Is All Saline the Same?
Jonathan M. Lee, MD Assistant Professor, Dept. of Otorhinolaryngology Perelman School of Medicine at the University of Pennsylvania, Philadelphia, PA About the author: Dr. Jonathan Lee is Board Certified in Otolaryngology, Head & Neck Surgery. He received his undergraduate degree in Neurobiology at Harvard University, and he did his medical training at the University of Pennsylvania. His research work has been published in major medical journals and he has lectured at medical conventions throughout the country. He specializes in the medical and surgical management of a wide variety of ear, nose, and throat conditions, with a special focus on sinus disease and obstructive sleep apnea. https://www.pennmedicine.org/providers/profile/jonathan-m-lee |
Although chronic sinusitis is one of the most common conditions seen by primary care physicians, I often see patients that have not received appropriate treatment. A classic scenario is an otherwise healthy middle aged patient who presents with many months of nasal congestion, postnasal drip, and thick nasal discharge. The patient has often been on multiple courses of antibiotics, nasal steroid sprays, and decongestants without significant improvement.
Chronic sinusitis is a complex disease process that is not yet fully understood. We know that is is not only an isolated problem of bacterial infection. The ability of the body to clear allergens, mucous, bacteria, and particulate matter through a process called mucociliary clearance is thought to be particularly important in managing chronic sinusitis.

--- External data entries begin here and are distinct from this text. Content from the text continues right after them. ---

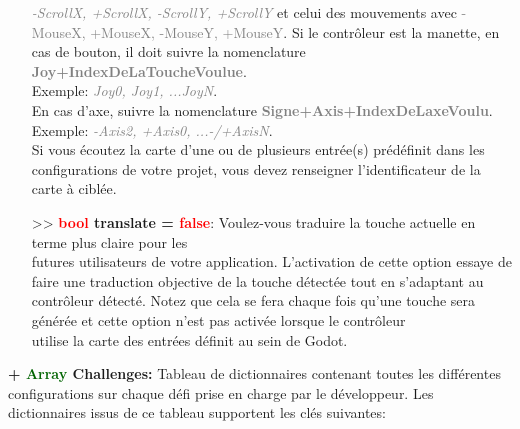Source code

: \documentclass[a4paper, 11pt]{article}
\begin{document}
\begin{itemize}
		\textcolor{gray}{\textit{-ScrollX, +ScrollX, -ScrollY, +ScrollY}} et celui des mouvements avec 
		\textcolor{gray}{-MouseX, +MouseX, -MouseY, +MouseY}. Si le contrôleur est la manette, en cas de 
		bouton, il doit suivre la nomenclature \textcolor{gray}{\textbf{\\Joy+IndexDeLaToucheVoulue}}.\\
		Exemple: \textcolor{gray}{\textit{Joy0, Joy1, ...JoyN}}. \\En cas d'axe, suivre la nomenclature 
		\textcolor{gray}{\textbf{Signe+Axis+IndexDeLaxeVoulu}}. \\Exemple: \textcolor{gray}{\textit{-Axis2, 
		+Axis0, ...-/+AxisN}}. \\Si vous écoutez la carte d'une ou de plusieurs entrée(s) prédéfinit dans 
		les configurations de votre projet, vous devez renseigner l'identificateur de la carte à ciblée.\\
		\item[>> \textbf{\textcolor{red}{bool} translate = \textcolor{red}{false}}:] Voulez-vous traduire la 
		touche actuelle en terme plus claire pour les \\futures utilisateurs de votre application. 
		L'activation de cette option essaye de faire une traduction objective de la touche détectée tout en 
		s'adaptant au contrôleur détecté. Notez que cela se fera chaque fois qu'une touche sera générée et 
		cette option n'est pas activée lorsque le contrôleur \\utilise la carte des entrées définit au sein 
		de Godot.\\
	\end{itemize}
	\textbf{+ \textcolor{darkgreen}{Array} Challenges:} Tableau de dictionnaires contenant toutes les 
	différentes configurations sur chaque défi prise en charge par le développeur. Les dictionnaires issus 
	de ce tableau supportent les clés suivantes:
\end{document}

Nasal saline irrigation has been demonstrated to be a safe and effective treatment for the management of chronic sinusitis, as well as allergic rhinitis. In 2007, the Cochrane Collaboration reviewed an extensive collection of research and concluded that nasal saline irrigation is beneficial for chronic sinusitis, with relatively few side effects, when used alone or in combination with other therapies.

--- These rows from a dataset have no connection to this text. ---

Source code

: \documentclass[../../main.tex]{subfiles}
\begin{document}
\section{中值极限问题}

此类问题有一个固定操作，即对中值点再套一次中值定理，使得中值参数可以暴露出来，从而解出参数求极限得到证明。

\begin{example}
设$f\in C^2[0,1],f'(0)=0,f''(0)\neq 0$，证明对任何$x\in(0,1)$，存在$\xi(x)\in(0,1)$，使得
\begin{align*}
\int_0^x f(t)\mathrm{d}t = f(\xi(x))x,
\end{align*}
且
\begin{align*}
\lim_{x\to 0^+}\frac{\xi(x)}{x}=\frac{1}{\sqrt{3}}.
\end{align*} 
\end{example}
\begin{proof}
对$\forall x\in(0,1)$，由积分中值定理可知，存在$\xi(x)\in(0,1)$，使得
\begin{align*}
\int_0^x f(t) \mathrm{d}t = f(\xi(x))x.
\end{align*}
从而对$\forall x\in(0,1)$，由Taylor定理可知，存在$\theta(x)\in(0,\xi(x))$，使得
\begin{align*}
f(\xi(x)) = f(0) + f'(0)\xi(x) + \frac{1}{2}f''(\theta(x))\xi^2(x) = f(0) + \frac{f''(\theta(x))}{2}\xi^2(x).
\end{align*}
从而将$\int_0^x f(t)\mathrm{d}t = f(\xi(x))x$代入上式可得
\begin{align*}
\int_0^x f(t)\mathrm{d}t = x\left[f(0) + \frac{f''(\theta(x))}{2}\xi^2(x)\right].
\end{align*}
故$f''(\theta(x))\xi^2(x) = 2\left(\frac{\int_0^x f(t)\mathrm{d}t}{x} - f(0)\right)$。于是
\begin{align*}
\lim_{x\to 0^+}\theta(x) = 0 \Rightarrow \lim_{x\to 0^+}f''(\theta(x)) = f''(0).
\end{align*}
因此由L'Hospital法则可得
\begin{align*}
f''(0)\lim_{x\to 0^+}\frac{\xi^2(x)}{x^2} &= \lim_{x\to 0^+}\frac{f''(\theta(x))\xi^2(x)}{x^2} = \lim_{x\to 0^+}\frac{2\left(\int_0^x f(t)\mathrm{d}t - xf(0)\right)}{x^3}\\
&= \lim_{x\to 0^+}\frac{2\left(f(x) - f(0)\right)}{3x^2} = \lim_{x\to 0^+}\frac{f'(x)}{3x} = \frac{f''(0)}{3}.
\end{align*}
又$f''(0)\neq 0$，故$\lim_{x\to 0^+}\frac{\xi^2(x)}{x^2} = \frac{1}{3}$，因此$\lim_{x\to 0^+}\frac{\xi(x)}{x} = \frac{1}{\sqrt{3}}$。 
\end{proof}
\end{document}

Often primary care physicians recommend nasal saline sprays instead of irrigation, because they think that the spray is easier to use and to tolerate. When nasal saline spray has been compared to nasal saline irrigation in randomized controlled studies, however, the group that used nasal saline irrigation consistently reported less severe and less frequent symptoms such as runny nose, postnasal discharge, and need to blow the nose.
Although saline spray seems to be the same as nasal saline irrigation, I stress to patients that the key difference lies in the delivery of a large volume of liquid at low pressure. This delivery of liquid appears to greatly assist the body’s ability to clear allergens, mucous, bacteria, and other particulate matter. For this reason, I routinely instruct patients who suffer from chronic sinusitis to incorporate nasal saline irrigation into their daily regimen.